··· Extracted records

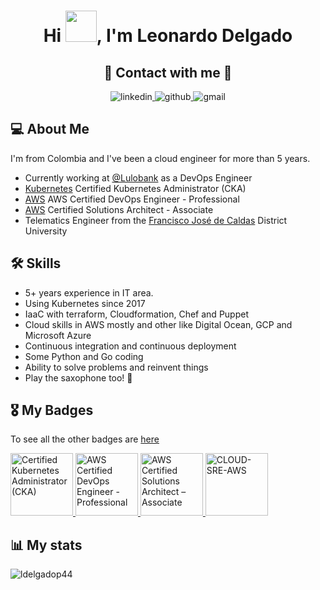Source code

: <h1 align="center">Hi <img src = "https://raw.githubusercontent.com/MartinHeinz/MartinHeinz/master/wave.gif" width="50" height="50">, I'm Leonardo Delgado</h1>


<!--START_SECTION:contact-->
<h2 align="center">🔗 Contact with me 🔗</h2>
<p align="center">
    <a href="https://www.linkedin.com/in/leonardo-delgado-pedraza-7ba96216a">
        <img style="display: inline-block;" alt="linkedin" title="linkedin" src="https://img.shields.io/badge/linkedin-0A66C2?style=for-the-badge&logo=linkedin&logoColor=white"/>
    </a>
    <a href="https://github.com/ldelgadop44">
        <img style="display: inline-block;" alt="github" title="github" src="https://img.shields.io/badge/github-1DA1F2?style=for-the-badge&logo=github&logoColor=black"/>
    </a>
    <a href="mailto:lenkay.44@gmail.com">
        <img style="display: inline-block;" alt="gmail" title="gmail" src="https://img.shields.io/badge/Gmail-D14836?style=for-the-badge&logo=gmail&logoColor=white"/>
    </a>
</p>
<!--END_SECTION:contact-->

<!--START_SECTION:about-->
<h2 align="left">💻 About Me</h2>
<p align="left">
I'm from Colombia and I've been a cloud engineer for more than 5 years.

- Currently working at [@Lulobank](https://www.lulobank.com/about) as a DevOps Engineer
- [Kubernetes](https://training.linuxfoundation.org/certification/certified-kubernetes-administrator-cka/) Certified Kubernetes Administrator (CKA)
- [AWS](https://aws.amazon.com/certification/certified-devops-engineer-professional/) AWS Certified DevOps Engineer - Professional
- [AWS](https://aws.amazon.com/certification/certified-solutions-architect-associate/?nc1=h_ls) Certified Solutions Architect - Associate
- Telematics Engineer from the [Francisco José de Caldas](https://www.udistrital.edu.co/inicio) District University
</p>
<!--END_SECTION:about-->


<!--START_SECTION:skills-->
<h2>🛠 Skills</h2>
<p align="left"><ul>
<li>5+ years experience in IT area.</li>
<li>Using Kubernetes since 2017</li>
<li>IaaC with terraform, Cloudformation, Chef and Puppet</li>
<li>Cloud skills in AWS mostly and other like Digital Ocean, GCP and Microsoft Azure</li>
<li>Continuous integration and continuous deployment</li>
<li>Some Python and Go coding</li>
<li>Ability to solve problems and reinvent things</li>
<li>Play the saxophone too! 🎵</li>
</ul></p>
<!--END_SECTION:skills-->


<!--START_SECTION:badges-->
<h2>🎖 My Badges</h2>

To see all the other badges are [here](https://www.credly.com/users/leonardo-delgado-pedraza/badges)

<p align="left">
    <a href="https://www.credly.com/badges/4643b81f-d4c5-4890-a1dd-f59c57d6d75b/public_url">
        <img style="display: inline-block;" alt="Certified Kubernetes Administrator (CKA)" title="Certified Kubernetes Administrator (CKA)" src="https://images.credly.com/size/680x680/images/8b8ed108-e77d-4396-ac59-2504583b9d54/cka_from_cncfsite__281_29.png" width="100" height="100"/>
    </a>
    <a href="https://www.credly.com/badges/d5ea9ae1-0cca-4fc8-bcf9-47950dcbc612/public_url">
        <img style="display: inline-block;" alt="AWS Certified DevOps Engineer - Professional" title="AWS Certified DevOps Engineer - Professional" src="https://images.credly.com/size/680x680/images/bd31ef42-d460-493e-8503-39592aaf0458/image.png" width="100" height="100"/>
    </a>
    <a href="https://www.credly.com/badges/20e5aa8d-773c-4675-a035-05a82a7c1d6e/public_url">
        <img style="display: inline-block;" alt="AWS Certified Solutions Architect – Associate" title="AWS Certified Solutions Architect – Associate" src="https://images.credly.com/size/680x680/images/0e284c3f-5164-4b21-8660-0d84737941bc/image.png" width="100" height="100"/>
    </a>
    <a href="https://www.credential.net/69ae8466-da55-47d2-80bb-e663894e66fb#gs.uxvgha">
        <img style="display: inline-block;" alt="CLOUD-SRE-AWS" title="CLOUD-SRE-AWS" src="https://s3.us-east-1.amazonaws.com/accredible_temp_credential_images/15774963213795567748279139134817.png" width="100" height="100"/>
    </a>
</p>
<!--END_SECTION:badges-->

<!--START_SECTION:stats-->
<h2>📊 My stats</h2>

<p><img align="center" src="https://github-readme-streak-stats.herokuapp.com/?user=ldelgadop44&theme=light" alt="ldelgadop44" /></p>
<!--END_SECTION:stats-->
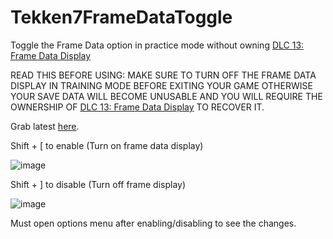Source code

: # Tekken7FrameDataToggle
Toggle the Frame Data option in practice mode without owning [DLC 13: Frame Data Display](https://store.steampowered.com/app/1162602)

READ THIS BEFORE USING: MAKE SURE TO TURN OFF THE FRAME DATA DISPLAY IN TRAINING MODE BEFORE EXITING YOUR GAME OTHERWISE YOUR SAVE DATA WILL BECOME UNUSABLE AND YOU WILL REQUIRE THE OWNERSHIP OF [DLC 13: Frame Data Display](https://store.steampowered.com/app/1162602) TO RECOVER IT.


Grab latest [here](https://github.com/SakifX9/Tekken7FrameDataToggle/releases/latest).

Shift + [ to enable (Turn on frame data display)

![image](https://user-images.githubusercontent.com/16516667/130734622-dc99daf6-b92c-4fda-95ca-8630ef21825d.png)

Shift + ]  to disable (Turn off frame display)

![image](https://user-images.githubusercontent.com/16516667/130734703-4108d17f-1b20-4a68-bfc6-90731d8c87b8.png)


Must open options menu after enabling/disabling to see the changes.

······

The images are to be left out while the entries are written out exactly.

Source code

: <h1 align="center">Hi <img src = "https://raw.githubusercontent.com/MartinHeinz/MartinHeinz/master/wave.gif" width="50" height="50">, I'm Leonardo Delgado</h1>


<!--START_SECTION:contact-->
<h2 align="center">🔗 Contact with me 🔗</h2>
<p align="center">
    <a href="https://www.linkedin.com/in/leonardo-delgado-pedraza-7ba96216a">
        <img style="display: inline-block;" alt="linkedin" title="linkedin" src="https://img.shields.io/badge/linkedin-0A66C2?style=for-the-badge&logo=linkedin&logoColor=white"/>
    </a>
    <a href="https://github.com/ldelgadop44">
        <img style="display: inline-block;" alt="github" title="github" src="https://img.shields.io/badge/github-1DA1F2?style=for-the-badge&logo=github&logoColor=black"/>
    </a>
    <a href="mailto:lenkay.44@gmail.com">
        <img style="display: inline-block;" alt="gmail" title="gmail" src="https://img.shields.io/badge/Gmail-D14836?style=for-the-badge&logo=gmail&logoColor=white"/>
    </a>
</p>
<!--END_SECTION:contact-->

<!--START_SECTION:about-->
<h2 align="left">💻 About Me</h2>
<p align="left">
I'm from Colombia and I've been a cloud engineer for more than 5 years.

- Currently working at [@Lulobank](https://www.lulobank.com/about) as a DevOps Engineer
- [Kubernetes](https://training.linuxfoundation.org/certification/certified-kubernetes-administrator-cka/) Certified Kubernetes Administrator (CKA)
- [AWS](https://aws.amazon.com/certification/certified-devops-engineer-professional/) AWS Certified DevOps Engineer - Professional
- [AWS](https://aws.amazon.com/certification/certified-solutions-architect-associate/?nc1=h_ls) Certified Solutions Architect - Associate
- Telematics Engineer from the [Francisco José de Caldas](https://www.udistrital.edu.co/inicio) District University
</p>
<!--END_SECTION:about-->


<!--START_SECTION:skills-->
<h2>🛠 Skills</h2>
<p align="left"><ul>
<li>5+ years experience in IT area.</li>
<li>Using Kubernetes since 2017</li>
<li>IaaC with terraform, Cloudformation, Chef and Puppet</li>
<li>Cloud skills in AWS mostly and other like Digital Ocean, GCP and Microsoft Azure</li>
<li>Continuous integration and continuous deployment</li>
<li>Some Python and Go coding</li>
<li>Ability to solve problems and reinvent things</li>
<li>Play the saxophone too! 🎵</li>
</ul></p>
<!--END_SECTION:skills-->


<!--START_SECTION:badges-->
<h2>🎖 My Badges</h2>

To see all the other badges are [here](https://www.credly.com/users/leonardo-delgado-pedraza/badges)

<p align="left">
    <a href="https://www.credly.com/badges/4643b81f-d4c5-4890-a1dd-f59c57d6d75b/public_url">
        <img style="display: inline-block;" alt="Certified Kubernetes Administrator (CKA)" title="Certified Kubernetes Administrator (CKA)" src="https://images.credly.com/size/680x680/images/8b8ed108-e77d-4396-ac59-2504583b9d54/cka_from_cncfsite__281_29.png" width="100" height="100"/>
    </a>
    <a href="https://www.credly.com/badges/d5ea9ae1-0cca-4fc8-bcf9-47950dcbc612/public_url">
        <img style="display: inline-block;" alt="AWS Certified DevOps Engineer - Professional" title="AWS Certified DevOps Engineer - Professional" src="https://images.credly.com/size/680x680/images/bd31ef42-d460-493e-8503-39592aaf0458/image.png" width="100" height="100"/>
    </a>
    <a href="https://www.credly.com/badges/20e5aa8d-773c-4675-a035-05a82a7c1d6e/public_url">
        <img style="display: inline-block;" alt="AWS Certified Solutions Architect – Associate" title="AWS Certified Solutions Architect – Associate" src="https://images.credly.com/size/680x680/images/0e284c3f-5164-4b21-8660-0d84737941bc/image.png" width="100" height="100"/>
    </a>
    <a href="https://www.credential.net/69ae8466-da55-47d2-80bb-e663894e66fb#gs.uxvgha">
        <img style="display: inline-block;" alt="CLOUD-SRE-AWS" title="CLOUD-SRE-AWS" src="https://s3.us-east-1.amazonaws.com/accredible_temp_credential_images/15774963213795567748279139134817.png" width="100" height="100"/>
    </a>
</p>
<!--END_SECTION:badges-->

<!--START_SECTION:stats-->
<h2>📊 My stats</h2>

<p><img align="center" src="https://github-readme-streak-stats.herokuapp.com/?user=ldelgadop44&theme=light" alt="ldelgadop44" /></p>
<!--END_SECTION:stats-->
Source code

: # Tekken7FrameDataToggle
Toggle the Frame Data option in practice mode without owning [DLC 13: Frame Data Display](https://store.steampowered.com/app/1162602)

READ THIS BEFORE USING: MAKE SURE TO TURN OFF THE FRAME DATA DISPLAY IN TRAINING MODE BEFORE EXITING YOUR GAME OTHERWISE YOUR SAVE DATA WILL BECOME UNUSABLE AND YOU WILL REQUIRE THE OWNERSHIP OF [DLC 13: Frame Data Display](https://store.steampowered.com/app/1162602) TO RECOVER IT.


Grab latest [here](https://github.com/SakifX9/Tekken7FrameDataToggle/releases/latest).

Shift + [ to enable (Turn on frame data display)

![image](https://user-images.githubusercontent.com/16516667/130734622-dc99daf6-b92c-4fda-95ca-8630ef21825d.png)

Shift + ]  to disable (Turn off frame display)

![image](https://user-images.githubusercontent.com/16516667/130734703-4108d17f-1b20-4a68-bfc6-90731d8c87b8.png)


Must open options menu after enabling/disabling to see the changes.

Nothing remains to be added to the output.